By Rachele Viard
On Nov. 20, Haitian-American Assistant Principal Princess Francois was awarded the Milken Educator Award by Milken Educator Awards Senior Vice President Dr. Jane Foley and New York State Department of Education Office of Higher Education P-20 Policy Coordinator and Strategic Planning Senior Advisor Allison Armour-Garb.
Francois was not only named the 2019-20 recipient of the national recognition, she also received an unrestricted $25,000 cash prize. She is the only Milken Educator Award winner from New York this year, and is among around 40 honorees for 2019-20.
“I’m here because I look like the students, I came from the community of those students and I want to be that role model for them, and so I think even if I’m just able to inspire one student, let alone hundreds of students during a lifetime, then I know I’ve done my job,” Francois said.
Teaching and instilling high school students to love math and science, is just one part of solving the complex equation of learning for Francois at the Math, Engineering and Science Academy (MESA) charter school in Brooklyn, NY. Assistant Principal Francois also teaches the teachers, offering personalized coaching for educators that prioritizes high-leverage learning principles. As a result, their students’ chemistry and math scores are way up on statewide testing during Francois’ tenure.
Francois, daughter of Haitian immigrants, is the assistant principal at a school with many students from similar backgrounds, Francois is a role model and inspiration for students as well as teachers interested in propelling STEM education to the next level.
“Princess Francois understands the value of a STEM education,” said Foley. “By working to help students advance themselves and their communities, Francois opens the door to a brighter future.
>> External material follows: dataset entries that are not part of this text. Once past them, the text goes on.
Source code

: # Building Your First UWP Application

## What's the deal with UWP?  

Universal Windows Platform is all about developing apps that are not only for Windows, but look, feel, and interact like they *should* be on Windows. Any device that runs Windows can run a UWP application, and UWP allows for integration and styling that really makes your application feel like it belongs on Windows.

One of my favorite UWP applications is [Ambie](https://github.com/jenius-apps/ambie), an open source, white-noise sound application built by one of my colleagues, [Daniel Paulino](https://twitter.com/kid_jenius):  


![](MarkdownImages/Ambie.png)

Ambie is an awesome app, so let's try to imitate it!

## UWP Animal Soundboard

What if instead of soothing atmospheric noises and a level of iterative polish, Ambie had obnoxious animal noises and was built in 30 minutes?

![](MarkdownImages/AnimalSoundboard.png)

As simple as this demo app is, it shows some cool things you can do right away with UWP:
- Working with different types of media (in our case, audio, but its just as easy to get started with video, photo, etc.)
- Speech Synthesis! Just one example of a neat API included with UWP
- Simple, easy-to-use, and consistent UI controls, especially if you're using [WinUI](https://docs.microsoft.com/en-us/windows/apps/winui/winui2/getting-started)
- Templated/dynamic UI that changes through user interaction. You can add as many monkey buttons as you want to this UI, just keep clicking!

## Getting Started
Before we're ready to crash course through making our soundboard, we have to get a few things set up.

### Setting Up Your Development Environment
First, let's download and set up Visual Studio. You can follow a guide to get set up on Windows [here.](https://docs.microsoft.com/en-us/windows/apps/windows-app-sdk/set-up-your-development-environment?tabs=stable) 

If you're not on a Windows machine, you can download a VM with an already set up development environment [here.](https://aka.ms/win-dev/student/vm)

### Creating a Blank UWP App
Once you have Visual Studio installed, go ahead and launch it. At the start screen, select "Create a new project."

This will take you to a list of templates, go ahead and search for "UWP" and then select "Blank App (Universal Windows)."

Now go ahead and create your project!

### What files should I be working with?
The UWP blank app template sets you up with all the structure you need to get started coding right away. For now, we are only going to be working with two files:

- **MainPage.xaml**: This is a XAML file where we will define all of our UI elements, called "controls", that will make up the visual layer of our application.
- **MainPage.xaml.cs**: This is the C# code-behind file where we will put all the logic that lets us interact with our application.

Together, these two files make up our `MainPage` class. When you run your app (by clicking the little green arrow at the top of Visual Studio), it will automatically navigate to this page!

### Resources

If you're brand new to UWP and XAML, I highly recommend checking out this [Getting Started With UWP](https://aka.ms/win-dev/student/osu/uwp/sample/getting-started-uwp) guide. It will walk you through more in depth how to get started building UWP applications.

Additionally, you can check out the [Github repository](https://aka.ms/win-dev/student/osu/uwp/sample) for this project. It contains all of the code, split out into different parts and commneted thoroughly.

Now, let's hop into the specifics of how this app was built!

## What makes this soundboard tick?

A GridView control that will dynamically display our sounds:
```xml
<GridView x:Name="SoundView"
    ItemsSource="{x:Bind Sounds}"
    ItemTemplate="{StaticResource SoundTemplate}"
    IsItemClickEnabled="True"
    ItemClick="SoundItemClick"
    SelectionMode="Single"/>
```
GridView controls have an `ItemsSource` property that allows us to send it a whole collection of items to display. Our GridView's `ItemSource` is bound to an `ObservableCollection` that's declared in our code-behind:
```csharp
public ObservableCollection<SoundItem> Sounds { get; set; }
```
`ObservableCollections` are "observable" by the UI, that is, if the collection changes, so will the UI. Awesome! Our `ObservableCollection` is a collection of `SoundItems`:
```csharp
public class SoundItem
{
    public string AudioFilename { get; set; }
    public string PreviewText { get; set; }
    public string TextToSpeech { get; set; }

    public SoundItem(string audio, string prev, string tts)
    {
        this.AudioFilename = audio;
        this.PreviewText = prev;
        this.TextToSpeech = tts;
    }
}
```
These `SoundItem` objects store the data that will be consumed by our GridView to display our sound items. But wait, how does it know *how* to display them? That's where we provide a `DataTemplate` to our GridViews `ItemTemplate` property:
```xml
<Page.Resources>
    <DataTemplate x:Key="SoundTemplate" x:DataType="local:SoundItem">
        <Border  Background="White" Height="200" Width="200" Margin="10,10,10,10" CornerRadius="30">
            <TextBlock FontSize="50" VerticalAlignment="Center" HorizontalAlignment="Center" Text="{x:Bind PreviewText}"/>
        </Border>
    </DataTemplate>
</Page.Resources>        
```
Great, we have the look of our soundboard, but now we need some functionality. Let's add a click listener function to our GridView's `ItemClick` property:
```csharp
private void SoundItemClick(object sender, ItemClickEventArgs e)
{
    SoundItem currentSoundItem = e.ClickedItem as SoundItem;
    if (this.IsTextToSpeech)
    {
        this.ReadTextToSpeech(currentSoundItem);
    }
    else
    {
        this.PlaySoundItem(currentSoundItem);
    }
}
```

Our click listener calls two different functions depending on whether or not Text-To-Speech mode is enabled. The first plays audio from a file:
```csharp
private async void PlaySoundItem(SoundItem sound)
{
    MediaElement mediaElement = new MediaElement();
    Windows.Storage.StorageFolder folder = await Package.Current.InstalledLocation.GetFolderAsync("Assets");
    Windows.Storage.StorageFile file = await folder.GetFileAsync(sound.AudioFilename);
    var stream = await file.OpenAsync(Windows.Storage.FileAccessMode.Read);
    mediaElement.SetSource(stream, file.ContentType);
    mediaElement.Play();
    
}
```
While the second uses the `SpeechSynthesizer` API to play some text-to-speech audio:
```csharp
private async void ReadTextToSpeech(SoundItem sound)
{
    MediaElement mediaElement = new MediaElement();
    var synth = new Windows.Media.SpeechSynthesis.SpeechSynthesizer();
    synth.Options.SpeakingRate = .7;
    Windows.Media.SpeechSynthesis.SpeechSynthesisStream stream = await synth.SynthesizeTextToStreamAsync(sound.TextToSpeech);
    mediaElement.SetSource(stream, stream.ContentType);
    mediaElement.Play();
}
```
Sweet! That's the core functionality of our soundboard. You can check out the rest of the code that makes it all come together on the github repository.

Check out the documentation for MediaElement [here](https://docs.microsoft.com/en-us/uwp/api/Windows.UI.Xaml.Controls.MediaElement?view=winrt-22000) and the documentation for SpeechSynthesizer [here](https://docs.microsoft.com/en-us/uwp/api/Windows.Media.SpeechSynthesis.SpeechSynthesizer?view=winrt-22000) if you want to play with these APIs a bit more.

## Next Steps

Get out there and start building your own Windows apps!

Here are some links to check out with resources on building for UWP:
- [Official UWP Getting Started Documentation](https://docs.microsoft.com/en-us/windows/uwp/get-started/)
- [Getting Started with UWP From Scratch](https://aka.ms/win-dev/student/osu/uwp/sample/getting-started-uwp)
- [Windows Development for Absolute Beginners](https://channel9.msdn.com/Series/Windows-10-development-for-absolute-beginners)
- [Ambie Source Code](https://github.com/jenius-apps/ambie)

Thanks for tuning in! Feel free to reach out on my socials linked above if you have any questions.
Her uplifting vision and strategic work is the kind of inspirational leadership we seek, and we’re proud to welcome her as a Milken Educator.”
“Assistant Principal Francois has a powerful positive influence on her students, colleagues, and the school community at MESA,” said Armour-Garb. “Francois’ leadership reinforces a college-going culture, to make educational equity a reality for MESA’s diverse students.”
The Milken Educator Awards, hailed by Teacher magazine as the “Oscars of Teaching” has been opening minds and shaping futures for over 30 years. Research shows teacher quality is the driving in-school factor behind student growth and achievement. The initiative not only aims to reward great teachers, but to celebrate, elevate and activate those innovators in the classroom who are guiding America’s next generation of leaders. Milken Educators believe, “The future belongs to the educated.”
Francois embodies what the Milken educators and stand for and believe as she has been extremely innovative and forged forward to ensure the success of both students and teachers at MESA. The assistant principal initiated a school-wide vertical alignment process, helped reorganize professional development efforts and analyzes data to support at-risk students and struggling teachers. When she taught Algebra Remediation at MESA, 11 of her 17 students passed the New York State Regents Exam at the end of the year; in earth science, Regents pass rates rose 14 percent . Under her supervision, Regents pass rates have risen 20 percent for algebra II (the highest level of math at MESA) and 17 percent for chemistry.
Francois takes the lead on cultural initiatives at MESA. Her focus on school-wide diversity and equity prompted the creation of the school’s Diversity, Equity and Inclusion Committee, which works to ensure all groups feel celebrated and accepted. Francois helped revamp Black History Month at MESA, turning a one-day assembly into a month-long celebration with food, music, educational workshops and group conversations about race. She insists on a college-bound culture at MESA, arranging visits to college campuses and encouraging students to reach beyond their comfort zones to apply for summer programs both within the U.S. and beyond.
As a Haitian American, Francois grew up in the same community that MESA serves, with a large West Indian population and a mix of other cultures. Students see her as an example of what they can accomplish regardless of their socioeconomic background. Former students talk about her lasting impact, crediting her with their increased confidence, love of science and decisions to pursue careers in STEM fields. Teachers see Francois as not just a coach but a mentor.
Francois earned a bachelor’s degree in history from Columbia University in 2011, a master’s degree in adolescent special education from Hunter College in 2013 and a master’s degree in educational leadership from the Bank Street Graduate School of Education in 2015.
As the new Milken Educator Award winner, Francois will continue to forge bold new paths to further STEM education in a non-traditional environment.